Professions colonize our imaginations; or as Michel Foucault (whom Illich’s language sometimes recalls or anticipates) might have said, they reduce us to terms in a discourse whose sovereignty we have no idea how to contest or criticize.
In other words, society tends to formalism in the older definition, which means using explicit rules and procedures instead of being based in principle and the abilities of those who rule it. Each part of it, like every ethnic group, can be counted on to act in self-interest, which begins with seizing control and achieving monopoly.
Monopoly is not always bad… but usually, it is a path to entropy. When there is only one way to rise in a system, the conditions imposed by that method take the place of reality itself, and so a feedback loop begins that drives that dialogue farther from reality and more into the terms of the system.
Formalism creates dark organization in this way.
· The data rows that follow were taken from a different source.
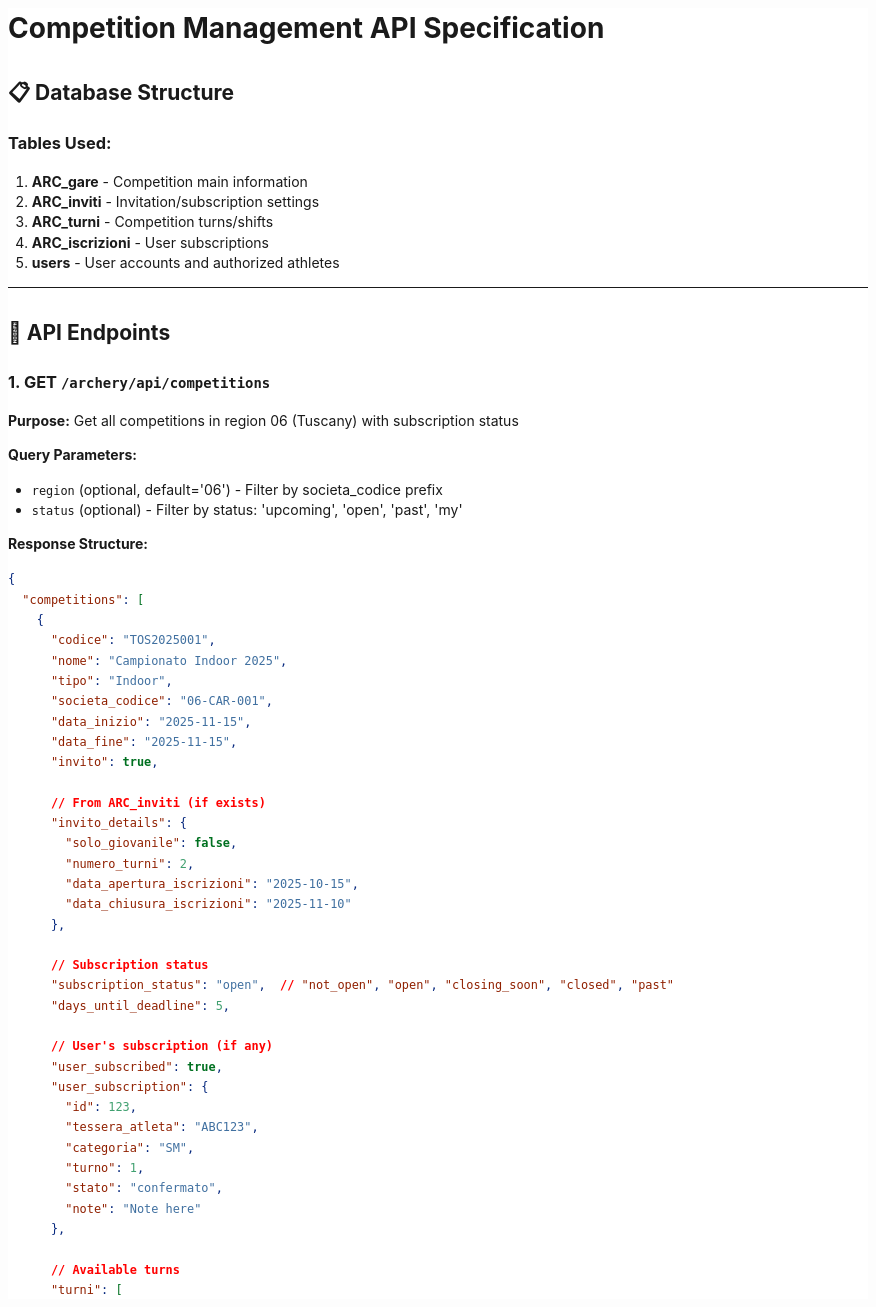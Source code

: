 # Competition Management API Specification

## 📋 Database Structure

### Tables Used:

1. **ARC_gare** - Competition main information
2. **ARC_inviti** - Invitation/subscription settings
3. **ARC_turni** - Competition turns/shifts
4. **ARC_iscrizioni** - User subscriptions
5. **users** - User accounts and authorized athletes

---

## 🔗 API Endpoints

### 1. GET `/archery/api/competitions`

**Purpose:** Get all competitions in region 06 (Tuscany) with subscription status

**Query Parameters:**
- `region` (optional, default='06') - Filter by societa_codice prefix
- `status` (optional) - Filter by status: 'upcoming', 'open', 'past', 'my'

**Response Structure:**

```json
{
  "competitions": [
    {
      "codice": "TOS2025001",
      "nome": "Campionato Indoor 2025",
      "tipo": "Indoor",
      "societa_codice": "06-CAR-001",
      "data_inizio": "2025-11-15",
      "data_fine": "2025-11-15",
      "invito": true,
      
      // From ARC_inviti (if exists)
      "invito_details": {
        "solo_giovanile": false,
        "numero_turni": 2,
        "data_apertura_iscrizioni": "2025-10-15",
        "data_chiusura_iscrizioni": "2025-11-10"
      },
      
      // Subscription status
      "subscription_status": "open",  // "not_open", "open", "closing_soon", "closed", "past"
      "days_until_deadline": 5,
      
      // User's subscription (if any)
      "user_subscribed": true,
      "user_subscription": {
        "id": 123,
        "tessera_atleta": "ABC123",
        "categoria": "SM",
        "turno": 1,
        "stato": "confermato",
        "note": "Note here"
      },
      
      // Available turns
      "turni": [
```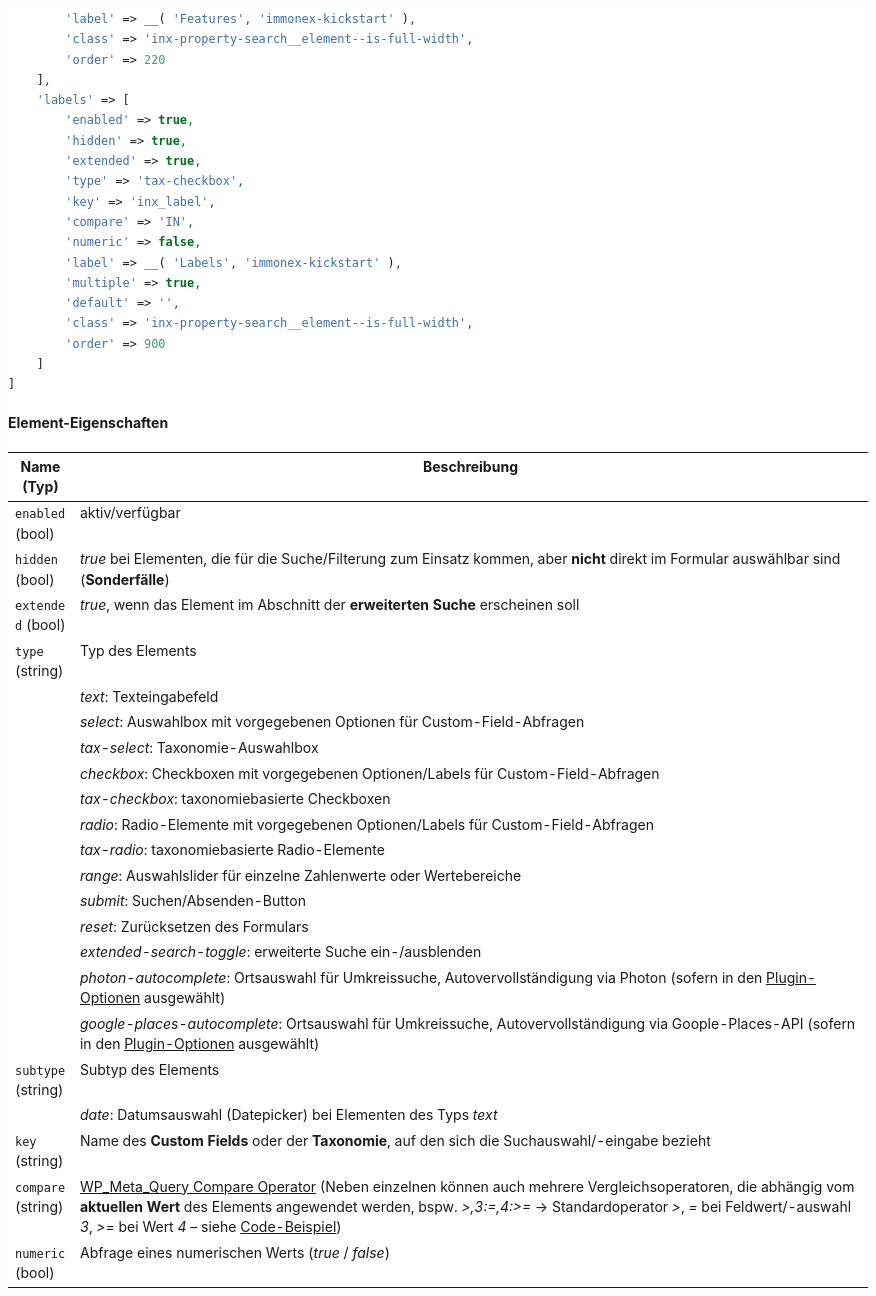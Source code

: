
 ```php
		'label' => __( 'Features', 'immonex-kickstart' ),
		'class' => 'inx-property-search__element--is-full-width',
		'order' => 220
	],
	'labels' => [
		'enabled' => true,
		'hidden' => true,
		'extended' => true,
		'type' => 'tax-checkbox',
		'key' => 'inx_label',
		'compare' => 'IN',
		'numeric' => false,
		'label' => __( 'Labels', 'immonex-kickstart' ),
		'multiple' => true,
		'default' => '',
		'class' => 'inx-property-search__element--is-full-width',
		'order' => 900
	]
]
```

#### Element-Eigenschaften

| Name (Typ) | Beschreibung |
| ---------- | ------------ |
| `enabled` (bool) | aktiv/verfügbar |
| `hidden` (bool) | *true* bei Elementen, die für die Suche/Filterung zum Einsatz kommen, aber **nicht** direkt im Formular auswählbar sind (**Sonderfälle**) |
| `extended` (bool) | *true*, wenn das Element im Abschnitt der **erweiterten Suche** erscheinen soll |
| `type` (string) | Typ des Elements |
| | *text*: Texteingabefeld |
| | *select*: Auswahlbox mit vorgegebenen Optionen für Custom-Field-Abfragen |
| | *tax-select*: Taxonomie-Auswahlbox |
| | *checkbox*: Checkboxen mit vorgegebenen Optionen/Labels für Custom-Field-Abfragen |
| | *tax-checkbox*: taxonomiebasierte Checkboxen |
| | *radio*: Radio-Elemente mit vorgegebenen Optionen/Labels für Custom-Field-Abfragen |
| | *tax-radio*: taxonomiebasierte Radio-Elemente |
| | *range*: Auswahlslider für einzelne Zahlenwerte oder Wertebereiche |
| | *submit*: Suchen/Absenden-Button |
| | *reset*: Zurücksetzen des Formulars |
| | *extended-search-toggle*: erweiterte Suche ein-/ausblenden |
| | *photon-autocomplete*: Ortsauswahl für Umkreissuche, Autovervollständigung via Photon (sofern in den [Plugin-Optionen](/schnellstart/einrichtung#umkreissuche) ausgewählt)
| | *google-places-autocomplete*: Ortsauswahl für Umkreissuche, Autovervollständigung via Goople-Places-API (sofern in den [Plugin-Optionen](/schnellstart/einrichtung#umkreissuche) ausgewählt)
| `subtype` (string) | Subtyp des Elements |
| | *date*: Datumsauswahl (Datepicker) bei Elementen des Typs *text* |
| `key` (string) | Name des **Custom Fields** oder der **Taxonomie**, auf den sich die Suchauswahl/-eingabe bezieht |
| `compare` (string) | [WP_Meta_Query Compare Operator](https://developer.wordpress.org/reference/classes/wp_meta_query/#accepted-arguments) (Neben einzelnen können auch mehrere Vergleichsoperatoren, die abhängig vom **aktuellen Wert** des Elements angewendet werden, bspw. *>,3:=,4:>=* → Standardoperator *>*, *=* bei Feldwert/-auswahl *3*, *>=* bei Wert *4* – siehe [Code-Beispiel](#code-beispiel)) |
| `numeric` (bool) | Abfrage eines numerischen Werts (*true* / *false*) |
By removing incentives from real-world results and defining them in terms of the system instead, it encourages manipulation of the system, and “inverts” all definitions and goals to reflect individual human needs instead of the goals of civilization, principle, meaning, purpose, future, past and other abstract intangibles.
If Neoreaction had understood formalism in this manner, it would have understood what a disaster formalism actually is, and instead advanced formalism a general theory of not entrusting power to any self-interested groups whose self-interest does not reward the self-interest of the civilization itself, and through that, its human ecosystem and its members.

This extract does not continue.